## The problem
Transcribe the data in full and exactly, omitting any pictures.

(Records from a collection)
----------------------------------------
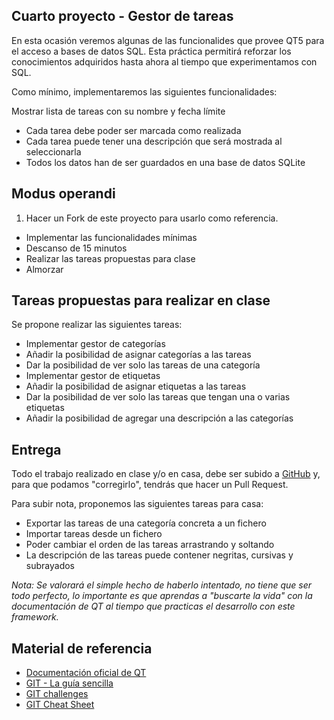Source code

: Cuarto proyecto - Gestor de tareas
----

En esta ocasión veremos algunas de las funcionalides que provee QT5 para el acceso a bases de datos SQL. Esta práctica permitirá reforzar los conocimientos adquiridos hasta ahora al tiempo que experimentamos con SQL.

Como mínimo, implementaremos las siguientes funcionalidades:

Mostrar lista de tareas con su nombre y fecha límite
* Cada tarea debe poder ser marcada como realizada
* Cada tarea puede tener una descripción que será mostrada al seleccionarla
* Todos los datos han de ser guardados en una base de datos SQLite

Modus operandi
----

1. Hacer un Fork de este proyecto para usarlo como referencia.
* Implementar las funcionalidades mínimas
* Descanso de 15 minutos
* Realizar las tareas propuestas para clase
* Almorzar

Tareas propuestas para realizar en clase
----

Se propone realizar las siguientes tareas:

* Implementar gestor de categorías
* Añadir la posibilidad de asignar categorías a las tareas
* Dar la posibilidad de ver solo las tareas de una categoría
* Implementar gestor de etiquetas
* Añadir la posibilidad de asignar etiquetas a las tareas
* Dar la posibilidad de ver solo las tareas que tengan una o varias etiquetas
* Añadir la posibilidad de agregar una descripción a las categorías

Entrega
----

Todo el trabajo realizado en clase y/o en casa, debe ser subido a [GitHub] y, para que podamos "corregirlo", tendrás que hacer un Pull Request.

Para subir nota, proponemos las siguientes tareas para casa:

* Exportar las tareas de una categoría concreta a un fichero
* Importar tareas desde un fichero
* Poder cambiar el orden de las tareas arrastrando y soltando
* La descripción de las tareas puede contener negritas, cursivas y subrayados


*Nota: Se valorará el simple hecho de haberlo intentado, no tiene que ser todo perfecto, lo importante es que aprendas a "buscarte la vida" con la documentación de QT al tiempo que practicas el desarrollo con este framework.* 

Material de referencia
----

* [Documentación oficial de QT]
* [GIT - La guía sencilla]
* [GIT challenges]
* [GIT Cheat Sheet]


[Documentación oficial de QT]:http://qt-project.org/doc/
[GIT challenges]:http://try.github.io/levels/1/challenges/1
[GIT Cheat Sheet]:http://www.cheat-sheets.org/saved-copy/git-cheat-sheet.pdf
[GIT - La guía sencilla]:http://rogerdudler.github.io/git-guide/index.es.html
[GitHub]:https://github.com
[cursos@igeko.es]:mailto:cursos@igeko.es
[M3U]:http://en.wikipedia.org/wiki/M3U
[PLS]:http://en.wikipedia.org/wiki/PLS_(file_format)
----------------------------------------
## Written answer
Source code

: Cuarto proyecto - Gestor de tareas
----

En esta ocasión veremos algunas de las funcionalides que provee QT5 para el acceso a bases de datos SQL. Esta práctica permitirá reforzar los conocimientos adquiridos hasta ahora al tiempo que experimentamos con SQL.

Como mínimo, implementaremos las siguientes funcionalidades:

Mostrar lista de tareas con su nombre y fecha límite
* Cada tarea debe poder ser marcada como realizada
* Cada tarea puede tener una descripción que será mostrada al seleccionarla
* Todos los datos han de ser guardados en una base de datos SQLite

Modus operandi
----

1. Hacer un Fork de este proyecto para usarlo como referencia.
* Implementar las funcionalidades mínimas
* Descanso de 15 minutos
* Realizar las tareas propuestas para clase
* Almorzar

Tareas propuestas para realizar en clase
----

Se propone realizar las siguientes tareas:

* Implementar gestor de categorías
* Añadir la posibilidad de asignar categorías a las tareas
* Dar la posibilidad de ver solo las tareas de una categoría
* Implementar gestor de etiquetas
* Añadir la posibilidad de asignar etiquetas a las tareas
* Dar la posibilidad de ver solo las tareas que tengan una o varias etiquetas
* Añadir la posibilidad de agregar una descripción a las categorías

Entrega
----

Todo el trabajo realizado en clase y/o en casa, debe ser subido a [GitHub] y, para que podamos "corregirlo", tendrás que hacer un Pull Request.

Para subir nota, proponemos las siguientes tareas para casa:

* Exportar las tareas de una categoría concreta a un fichero
* Importar tareas desde un fichero
* Poder cambiar el orden de las tareas arrastrando y soltando
* La descripción de las tareas puede contener negritas, cursivas y subrayados


*Nota: Se valorará el simple hecho de haberlo intentado, no tiene que ser todo perfecto, lo importante es que aprendas a "buscarte la vida" con la documentación de QT al tiempo que practicas el desarrollo con este framework.* 

Material de referencia
----

* [Documentación oficial de QT]
* [GIT - La guía sencilla]
* [GIT challenges]
* [GIT Cheat Sheet]


[Documentación oficial de QT]:http://qt-project.org/doc/
[GIT challenges]:http://try.github.io/levels/1/challenges/1
[GIT Cheat Sheet]:http://www.cheat-sheets.org/saved-copy/git-cheat-sheet.pdf
[GIT - La guía sencilla]:http://rogerdudler.github.io/git-guide/index.es.html
[GitHub]:https://github.com
[cursos@igeko.es]:mailto:cursos@igeko.es
[M3U]:http://en.wikipedia.org/wiki/M3U
[PLS]:http://en.wikipedia.org/wiki/PLS_(file_format)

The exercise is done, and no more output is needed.